→ ACTIVITY: Determine the number of lines in the entries below in which the word "from" appears, and reply with that number only.
Start of DATA PROVIDED
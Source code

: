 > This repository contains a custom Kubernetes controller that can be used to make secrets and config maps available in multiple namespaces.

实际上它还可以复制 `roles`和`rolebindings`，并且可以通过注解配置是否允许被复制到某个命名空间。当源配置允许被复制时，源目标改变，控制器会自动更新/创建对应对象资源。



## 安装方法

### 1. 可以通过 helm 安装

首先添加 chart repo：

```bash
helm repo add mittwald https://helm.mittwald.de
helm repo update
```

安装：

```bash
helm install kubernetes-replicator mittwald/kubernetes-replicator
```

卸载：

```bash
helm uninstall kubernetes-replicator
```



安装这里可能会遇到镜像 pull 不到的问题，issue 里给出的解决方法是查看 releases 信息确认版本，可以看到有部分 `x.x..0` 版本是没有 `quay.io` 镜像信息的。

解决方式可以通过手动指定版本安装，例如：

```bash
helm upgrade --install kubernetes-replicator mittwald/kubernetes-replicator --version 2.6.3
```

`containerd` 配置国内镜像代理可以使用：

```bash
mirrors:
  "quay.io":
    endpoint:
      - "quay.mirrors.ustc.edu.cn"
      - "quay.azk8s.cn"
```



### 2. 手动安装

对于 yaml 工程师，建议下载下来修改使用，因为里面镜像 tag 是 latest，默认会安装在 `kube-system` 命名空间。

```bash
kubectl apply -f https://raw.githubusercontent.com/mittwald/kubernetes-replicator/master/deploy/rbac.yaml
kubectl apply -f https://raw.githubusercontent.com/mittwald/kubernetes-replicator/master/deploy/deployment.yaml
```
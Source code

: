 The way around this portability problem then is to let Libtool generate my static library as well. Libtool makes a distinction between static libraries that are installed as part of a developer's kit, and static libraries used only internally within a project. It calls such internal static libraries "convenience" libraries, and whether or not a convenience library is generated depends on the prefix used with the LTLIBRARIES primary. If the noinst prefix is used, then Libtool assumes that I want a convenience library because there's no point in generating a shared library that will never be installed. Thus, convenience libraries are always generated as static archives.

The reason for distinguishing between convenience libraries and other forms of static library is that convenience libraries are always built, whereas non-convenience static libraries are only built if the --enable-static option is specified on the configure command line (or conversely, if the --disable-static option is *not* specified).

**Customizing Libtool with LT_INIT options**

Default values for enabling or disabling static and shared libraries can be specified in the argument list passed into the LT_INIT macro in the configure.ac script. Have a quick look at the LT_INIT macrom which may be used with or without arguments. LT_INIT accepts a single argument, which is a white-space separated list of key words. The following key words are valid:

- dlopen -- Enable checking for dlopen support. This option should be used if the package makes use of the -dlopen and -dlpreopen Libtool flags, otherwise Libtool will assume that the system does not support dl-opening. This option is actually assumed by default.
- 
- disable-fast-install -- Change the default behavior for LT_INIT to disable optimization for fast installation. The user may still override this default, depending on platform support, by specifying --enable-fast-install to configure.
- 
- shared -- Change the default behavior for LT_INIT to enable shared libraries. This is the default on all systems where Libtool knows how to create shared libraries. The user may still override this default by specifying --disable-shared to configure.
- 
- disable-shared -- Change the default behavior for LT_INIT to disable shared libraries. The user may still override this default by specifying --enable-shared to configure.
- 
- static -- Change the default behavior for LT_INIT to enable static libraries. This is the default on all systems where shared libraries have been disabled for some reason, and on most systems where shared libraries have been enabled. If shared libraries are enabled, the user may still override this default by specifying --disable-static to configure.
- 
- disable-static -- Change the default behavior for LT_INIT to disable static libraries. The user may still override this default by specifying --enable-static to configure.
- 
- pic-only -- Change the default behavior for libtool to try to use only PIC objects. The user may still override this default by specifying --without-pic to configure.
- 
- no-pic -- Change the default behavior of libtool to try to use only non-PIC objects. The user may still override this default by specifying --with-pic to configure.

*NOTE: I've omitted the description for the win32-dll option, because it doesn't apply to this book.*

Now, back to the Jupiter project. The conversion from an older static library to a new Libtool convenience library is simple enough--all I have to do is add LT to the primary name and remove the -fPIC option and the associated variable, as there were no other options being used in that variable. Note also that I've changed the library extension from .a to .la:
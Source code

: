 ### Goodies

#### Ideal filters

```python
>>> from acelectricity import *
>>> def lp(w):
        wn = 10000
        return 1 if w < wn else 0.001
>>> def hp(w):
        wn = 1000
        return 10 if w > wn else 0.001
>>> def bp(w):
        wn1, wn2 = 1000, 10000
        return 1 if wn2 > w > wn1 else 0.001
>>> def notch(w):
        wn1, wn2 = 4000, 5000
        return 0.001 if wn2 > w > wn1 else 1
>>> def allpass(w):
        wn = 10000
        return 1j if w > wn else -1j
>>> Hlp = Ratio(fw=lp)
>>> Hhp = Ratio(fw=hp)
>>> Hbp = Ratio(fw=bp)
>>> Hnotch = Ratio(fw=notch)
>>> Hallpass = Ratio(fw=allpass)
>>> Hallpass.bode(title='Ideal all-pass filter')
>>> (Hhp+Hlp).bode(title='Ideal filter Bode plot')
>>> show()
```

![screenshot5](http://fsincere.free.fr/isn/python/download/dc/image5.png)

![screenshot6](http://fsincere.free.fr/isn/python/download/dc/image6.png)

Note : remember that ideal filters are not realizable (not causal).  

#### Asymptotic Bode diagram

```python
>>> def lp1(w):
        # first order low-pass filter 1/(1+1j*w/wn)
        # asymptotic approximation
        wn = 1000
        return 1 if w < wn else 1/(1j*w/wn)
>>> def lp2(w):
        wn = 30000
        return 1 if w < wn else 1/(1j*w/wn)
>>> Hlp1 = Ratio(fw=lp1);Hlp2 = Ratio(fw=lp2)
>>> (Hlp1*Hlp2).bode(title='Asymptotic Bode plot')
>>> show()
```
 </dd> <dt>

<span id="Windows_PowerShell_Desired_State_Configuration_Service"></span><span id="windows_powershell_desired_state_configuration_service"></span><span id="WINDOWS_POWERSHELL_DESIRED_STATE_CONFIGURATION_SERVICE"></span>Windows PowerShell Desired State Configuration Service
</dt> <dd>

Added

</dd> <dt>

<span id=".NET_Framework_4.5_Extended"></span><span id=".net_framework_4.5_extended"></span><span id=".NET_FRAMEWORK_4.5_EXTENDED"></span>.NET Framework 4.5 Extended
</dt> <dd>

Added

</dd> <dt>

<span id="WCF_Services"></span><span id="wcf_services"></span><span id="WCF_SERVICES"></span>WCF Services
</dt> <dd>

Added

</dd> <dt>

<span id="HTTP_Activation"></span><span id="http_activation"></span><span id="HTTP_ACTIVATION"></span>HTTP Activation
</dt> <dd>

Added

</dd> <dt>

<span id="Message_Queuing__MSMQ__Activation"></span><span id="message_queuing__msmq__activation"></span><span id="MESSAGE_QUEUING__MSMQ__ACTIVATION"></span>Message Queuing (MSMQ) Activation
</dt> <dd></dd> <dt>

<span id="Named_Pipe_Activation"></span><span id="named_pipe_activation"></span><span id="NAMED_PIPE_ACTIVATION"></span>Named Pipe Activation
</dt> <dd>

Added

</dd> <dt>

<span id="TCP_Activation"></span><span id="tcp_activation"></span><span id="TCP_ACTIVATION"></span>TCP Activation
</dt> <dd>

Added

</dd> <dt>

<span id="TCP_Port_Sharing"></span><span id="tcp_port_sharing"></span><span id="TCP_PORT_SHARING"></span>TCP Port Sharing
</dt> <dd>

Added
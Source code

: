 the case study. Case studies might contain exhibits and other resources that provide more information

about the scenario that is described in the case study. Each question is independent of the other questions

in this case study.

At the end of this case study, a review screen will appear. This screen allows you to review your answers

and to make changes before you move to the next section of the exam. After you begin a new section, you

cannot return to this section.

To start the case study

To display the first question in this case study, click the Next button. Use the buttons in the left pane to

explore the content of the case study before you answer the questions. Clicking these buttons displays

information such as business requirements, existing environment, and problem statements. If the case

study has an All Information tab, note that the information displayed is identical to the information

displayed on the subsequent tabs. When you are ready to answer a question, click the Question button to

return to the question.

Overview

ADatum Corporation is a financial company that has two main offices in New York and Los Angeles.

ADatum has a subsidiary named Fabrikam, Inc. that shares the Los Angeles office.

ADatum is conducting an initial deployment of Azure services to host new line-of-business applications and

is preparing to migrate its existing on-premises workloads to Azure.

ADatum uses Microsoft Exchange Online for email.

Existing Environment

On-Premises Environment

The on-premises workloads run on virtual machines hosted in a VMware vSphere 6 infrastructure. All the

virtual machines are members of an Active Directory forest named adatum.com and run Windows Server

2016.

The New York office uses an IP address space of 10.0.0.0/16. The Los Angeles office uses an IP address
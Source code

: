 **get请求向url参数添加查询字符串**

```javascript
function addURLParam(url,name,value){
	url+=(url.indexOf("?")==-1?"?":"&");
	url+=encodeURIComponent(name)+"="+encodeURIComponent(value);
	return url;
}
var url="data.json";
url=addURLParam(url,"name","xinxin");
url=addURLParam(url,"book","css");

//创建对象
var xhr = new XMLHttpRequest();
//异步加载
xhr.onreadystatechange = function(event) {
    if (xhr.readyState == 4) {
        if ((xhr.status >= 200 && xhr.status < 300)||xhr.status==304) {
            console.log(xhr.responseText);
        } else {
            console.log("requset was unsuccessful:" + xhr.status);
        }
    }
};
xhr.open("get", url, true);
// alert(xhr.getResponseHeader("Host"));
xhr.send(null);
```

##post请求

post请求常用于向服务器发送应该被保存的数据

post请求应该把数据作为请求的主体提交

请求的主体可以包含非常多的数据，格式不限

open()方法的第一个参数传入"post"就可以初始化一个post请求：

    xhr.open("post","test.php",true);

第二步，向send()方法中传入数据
End of DATA PROVIDED
→ FINISHED EXERCISE: 2